Un reciente viaje a Noruega me ha permitido entender en lo concreto lo que, en principio, puede resultar algo abstracto y muy discutible, a saber: la felicidad de los países. Noruega se encuentra entre los países más felices del mundo según el informe mundial de la felicidad de este año, elaborado por el Centro de Investigación sobre Bienestar de la Universidad de Oxford, en colaboración con Gallup, la Red de Soluciones para el Desarrollo Sostenible de las Naciones Unidas, y el consejo editorial del informe. Ya sé que estos informes hay que tomarlos con todas las reservas; para empezar, ¿qué es eso de países felices? Únicamente las personas son capaces de sentir emociones; las habrá más o menos felices, más o menos desgraciadas en todas partes.
Pero admitamos que todos podemos entender lo que quiere decir que Noruega es un país más feliz que España, como muestra el susodicho informe, que sitúa a nuestro país en el puesto 38 de un total de 140 mientras que el nórdico ocupa el octavo.
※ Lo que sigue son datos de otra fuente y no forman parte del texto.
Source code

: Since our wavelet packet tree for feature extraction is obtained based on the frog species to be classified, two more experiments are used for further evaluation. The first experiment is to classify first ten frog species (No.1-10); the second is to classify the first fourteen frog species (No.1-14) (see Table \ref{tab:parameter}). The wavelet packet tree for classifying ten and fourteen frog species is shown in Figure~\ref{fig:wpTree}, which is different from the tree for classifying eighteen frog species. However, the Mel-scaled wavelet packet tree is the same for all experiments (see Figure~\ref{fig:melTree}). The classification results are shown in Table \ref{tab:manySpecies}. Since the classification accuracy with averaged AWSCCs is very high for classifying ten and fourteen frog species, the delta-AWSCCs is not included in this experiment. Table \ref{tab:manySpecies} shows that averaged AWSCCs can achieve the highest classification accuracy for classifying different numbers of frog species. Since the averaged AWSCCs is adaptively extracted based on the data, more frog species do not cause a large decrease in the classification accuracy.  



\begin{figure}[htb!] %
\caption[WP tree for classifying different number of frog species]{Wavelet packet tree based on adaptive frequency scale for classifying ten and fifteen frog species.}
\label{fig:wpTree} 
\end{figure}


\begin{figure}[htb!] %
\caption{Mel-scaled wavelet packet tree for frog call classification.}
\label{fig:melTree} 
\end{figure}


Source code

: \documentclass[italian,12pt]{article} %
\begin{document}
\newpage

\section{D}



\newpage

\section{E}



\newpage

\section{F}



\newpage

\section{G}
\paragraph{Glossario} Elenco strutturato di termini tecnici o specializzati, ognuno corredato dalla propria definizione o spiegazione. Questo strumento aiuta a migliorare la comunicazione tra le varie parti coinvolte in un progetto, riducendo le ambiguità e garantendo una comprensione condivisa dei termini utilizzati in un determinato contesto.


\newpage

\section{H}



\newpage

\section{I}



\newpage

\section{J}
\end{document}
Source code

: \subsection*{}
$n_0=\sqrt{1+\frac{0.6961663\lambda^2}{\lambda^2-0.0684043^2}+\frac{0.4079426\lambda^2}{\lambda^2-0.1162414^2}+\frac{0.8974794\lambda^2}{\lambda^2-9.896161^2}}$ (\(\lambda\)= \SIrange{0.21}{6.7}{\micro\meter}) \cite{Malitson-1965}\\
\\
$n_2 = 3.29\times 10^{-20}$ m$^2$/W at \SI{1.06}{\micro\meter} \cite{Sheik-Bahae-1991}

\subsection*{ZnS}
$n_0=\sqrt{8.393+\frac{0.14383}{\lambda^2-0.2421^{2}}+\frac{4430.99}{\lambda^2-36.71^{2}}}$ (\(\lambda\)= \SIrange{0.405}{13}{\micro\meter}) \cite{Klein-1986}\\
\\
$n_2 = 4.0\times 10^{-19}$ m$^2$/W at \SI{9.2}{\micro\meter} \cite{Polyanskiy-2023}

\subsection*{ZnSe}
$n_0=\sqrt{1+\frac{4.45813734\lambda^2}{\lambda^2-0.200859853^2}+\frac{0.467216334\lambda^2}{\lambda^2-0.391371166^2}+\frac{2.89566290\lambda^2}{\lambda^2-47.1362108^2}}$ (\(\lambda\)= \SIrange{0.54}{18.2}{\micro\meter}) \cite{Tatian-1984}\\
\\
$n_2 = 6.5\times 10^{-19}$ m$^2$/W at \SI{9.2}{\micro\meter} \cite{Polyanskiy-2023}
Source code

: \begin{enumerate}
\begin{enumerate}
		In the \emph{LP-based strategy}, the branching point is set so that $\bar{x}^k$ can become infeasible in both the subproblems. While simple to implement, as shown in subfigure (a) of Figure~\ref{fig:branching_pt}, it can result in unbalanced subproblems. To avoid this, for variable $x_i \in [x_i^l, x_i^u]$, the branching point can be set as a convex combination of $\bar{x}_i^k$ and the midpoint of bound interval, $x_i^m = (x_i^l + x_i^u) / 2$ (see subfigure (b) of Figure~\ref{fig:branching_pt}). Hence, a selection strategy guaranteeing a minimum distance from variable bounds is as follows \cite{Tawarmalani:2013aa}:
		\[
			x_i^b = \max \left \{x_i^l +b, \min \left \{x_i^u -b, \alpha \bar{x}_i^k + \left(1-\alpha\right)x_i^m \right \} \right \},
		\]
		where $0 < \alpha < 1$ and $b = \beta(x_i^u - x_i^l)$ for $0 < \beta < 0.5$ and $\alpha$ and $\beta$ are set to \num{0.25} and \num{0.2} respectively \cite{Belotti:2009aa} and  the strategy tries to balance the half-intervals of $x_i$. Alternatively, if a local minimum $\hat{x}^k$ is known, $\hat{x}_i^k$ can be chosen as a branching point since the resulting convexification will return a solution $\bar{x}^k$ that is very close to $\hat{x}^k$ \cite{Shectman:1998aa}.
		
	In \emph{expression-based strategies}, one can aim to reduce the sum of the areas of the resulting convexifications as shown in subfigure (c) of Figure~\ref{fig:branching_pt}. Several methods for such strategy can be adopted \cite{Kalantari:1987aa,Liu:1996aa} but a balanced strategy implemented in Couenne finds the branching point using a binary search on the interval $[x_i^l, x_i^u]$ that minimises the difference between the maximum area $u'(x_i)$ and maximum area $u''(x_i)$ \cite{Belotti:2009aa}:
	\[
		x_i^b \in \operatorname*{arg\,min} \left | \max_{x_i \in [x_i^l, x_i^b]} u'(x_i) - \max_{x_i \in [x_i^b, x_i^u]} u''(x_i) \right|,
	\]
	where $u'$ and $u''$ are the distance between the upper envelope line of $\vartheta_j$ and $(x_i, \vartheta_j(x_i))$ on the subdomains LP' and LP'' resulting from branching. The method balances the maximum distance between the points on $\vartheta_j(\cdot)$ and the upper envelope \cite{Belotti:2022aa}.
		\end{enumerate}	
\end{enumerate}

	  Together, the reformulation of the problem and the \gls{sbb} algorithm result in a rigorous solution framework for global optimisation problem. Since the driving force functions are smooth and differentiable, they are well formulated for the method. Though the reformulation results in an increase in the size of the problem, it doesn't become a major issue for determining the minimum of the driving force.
Hay ciertos factores razonablemente objetivables que permiten establecer una comparación, los factores en los que se basa el informe de marras, que son: apoyo social, ingresos, salud, libertad, generosidad y ausencia de corrupción.
Durante dos semanas he tenido la oportunidad de recolectar pruebas suficientes que confirman que los que hace siglos fueron los bárbaros del Norte, esos vikingos que se hicieron con una reputación terrorífica para una parte significativa de Europa y más allá, gozan de lo mejor que la civilización puede ofrecer, y que muy bien podría condensarse, al menos en parte, en los seis factores enumerados.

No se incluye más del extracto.